What I have seen rising up in our sport is an idea that you need to prove yourself worthy to be part of it. A few years ago a failed, self-proclaimed freeracer posted on his Facebook page that you are not a real mountain biker unless you have tattoos. Apparently despite having ridden for more than 20 years and walked away from a promising career to follow this sport, I am still not worthy (and, more worryingly, this same logic suggests Levy is more worthy than anyone else here at PB). It is clearly bullshit from a would-be hipster, but it is the tip of an iceberg, buoyed by a current flowing through our sport, a web of ideas that coalesce to create an environment that people don’t feel welcome to join.

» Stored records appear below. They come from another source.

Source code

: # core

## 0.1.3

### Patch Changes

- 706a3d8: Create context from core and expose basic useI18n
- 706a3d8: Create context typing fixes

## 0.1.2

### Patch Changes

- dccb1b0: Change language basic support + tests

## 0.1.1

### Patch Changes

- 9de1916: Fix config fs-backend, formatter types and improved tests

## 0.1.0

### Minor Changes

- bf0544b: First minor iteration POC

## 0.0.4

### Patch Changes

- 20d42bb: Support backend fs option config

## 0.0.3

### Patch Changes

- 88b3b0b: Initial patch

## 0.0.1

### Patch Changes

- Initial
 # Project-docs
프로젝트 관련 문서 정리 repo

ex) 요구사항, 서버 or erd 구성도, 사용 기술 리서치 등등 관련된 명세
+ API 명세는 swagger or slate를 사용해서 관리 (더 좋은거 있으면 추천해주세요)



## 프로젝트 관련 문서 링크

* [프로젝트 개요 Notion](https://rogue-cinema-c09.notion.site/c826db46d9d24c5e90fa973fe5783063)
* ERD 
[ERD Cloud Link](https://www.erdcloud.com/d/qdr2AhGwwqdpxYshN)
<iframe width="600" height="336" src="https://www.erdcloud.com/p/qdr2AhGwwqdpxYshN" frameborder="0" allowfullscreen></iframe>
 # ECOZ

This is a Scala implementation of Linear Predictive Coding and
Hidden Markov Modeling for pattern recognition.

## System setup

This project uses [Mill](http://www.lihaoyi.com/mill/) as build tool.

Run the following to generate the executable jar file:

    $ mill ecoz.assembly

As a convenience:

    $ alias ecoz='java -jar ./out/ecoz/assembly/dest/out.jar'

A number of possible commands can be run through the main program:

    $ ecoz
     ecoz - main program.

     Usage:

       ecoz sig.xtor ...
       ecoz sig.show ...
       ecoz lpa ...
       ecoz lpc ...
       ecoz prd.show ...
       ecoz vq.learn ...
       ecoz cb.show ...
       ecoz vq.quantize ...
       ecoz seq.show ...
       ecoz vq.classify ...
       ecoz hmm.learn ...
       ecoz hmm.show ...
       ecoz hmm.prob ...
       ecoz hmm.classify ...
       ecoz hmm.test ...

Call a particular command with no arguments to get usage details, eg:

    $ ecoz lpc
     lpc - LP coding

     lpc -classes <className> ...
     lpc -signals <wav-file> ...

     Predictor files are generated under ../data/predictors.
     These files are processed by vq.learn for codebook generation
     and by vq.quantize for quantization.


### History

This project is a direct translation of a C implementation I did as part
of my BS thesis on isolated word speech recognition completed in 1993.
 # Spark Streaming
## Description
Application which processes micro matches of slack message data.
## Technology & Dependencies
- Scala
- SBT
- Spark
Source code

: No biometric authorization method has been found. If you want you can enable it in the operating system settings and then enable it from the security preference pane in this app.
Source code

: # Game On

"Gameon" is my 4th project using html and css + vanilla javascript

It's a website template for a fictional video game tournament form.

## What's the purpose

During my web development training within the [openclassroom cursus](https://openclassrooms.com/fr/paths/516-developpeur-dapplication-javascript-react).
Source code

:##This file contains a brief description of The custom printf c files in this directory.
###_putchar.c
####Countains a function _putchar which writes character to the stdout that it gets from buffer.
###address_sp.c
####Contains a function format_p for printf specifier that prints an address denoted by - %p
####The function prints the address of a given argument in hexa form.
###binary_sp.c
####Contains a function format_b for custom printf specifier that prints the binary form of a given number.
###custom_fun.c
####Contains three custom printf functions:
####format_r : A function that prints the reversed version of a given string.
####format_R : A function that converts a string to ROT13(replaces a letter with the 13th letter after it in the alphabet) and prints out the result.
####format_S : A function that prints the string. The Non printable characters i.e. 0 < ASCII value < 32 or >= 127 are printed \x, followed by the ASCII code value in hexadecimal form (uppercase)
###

The one theme I see a lot and take particular offence to is calling people who ride eMTBs as “cheaters”, perpetuating the idea there is some notional bar that we all need to pass. If you start to work your way into this logic, you quickly start to see how toxic it is. After all, if we’re purely talking about physical work, then pushing your 28t chainring and 52t cassette up a fireroad is no more physically demanding than riding an ebike, the only difference is that you’re moving at roughly the same speed as a pensioner with a walking frame. But it’s pure, so that’s fine, even if it is mind-numbingly boring. The point is that if someone is out riding and having fun, why does it matter to you how they choose to do that? Who among us has the right to decide how other people should enjoy mountain biking?
What makes me angry is that over the years I have seen mountain bikers feel (often legitimately) aggrieved that other trail users don’t welcome us onto the trails. That if the walkers, horse riders or whoever would just work with us the situation would be better for everyone. Now eMTB riders are coming along and you’ll never guess what? Rather than welcoming these people with an eye on the bigger picture, mountain bikers are perpetrating the same bullshit towards eMTBers that they have pissed and moaned about receiving themselves for decades. After all, eMTB riders are going to need more or less the same things as riders on regular bikes. In terms of trail advocacy, this gets us to the fundamental truth at the heart of every political idea: if you want to get something done, you need as many people as possible who agree with you. So can you really afford to write off a fresh pool of potential allies?
Climbing back down off my soapbox there are probably some legitimate questions you are asking about now. For instance: what about trail etiquette? What about respecting the trails and the environment? And you’re right to be asking those questions as they are important. Everybody who heads out into the wild should be conscientious, courteous and respectful and that should be fundamental. What that is not, however, is specific to mountain bikers. If you break down every rule for your local trail network, I would put down money that they can all be traced back to those three, essential values.
And if you think I am heading down some weird, angry rabbit-hole, I would ask you to think back to the Repack days. There were no rules, regulations or lists back then - you had to show up with a bike. That was it. Every layer people try to add on top of that takes us one step further from the soul of our sport. Because right now an accomplished cyclist was nervous to try and join a sport that brings joy to so many of us, and, for me, that’s heartbreaking.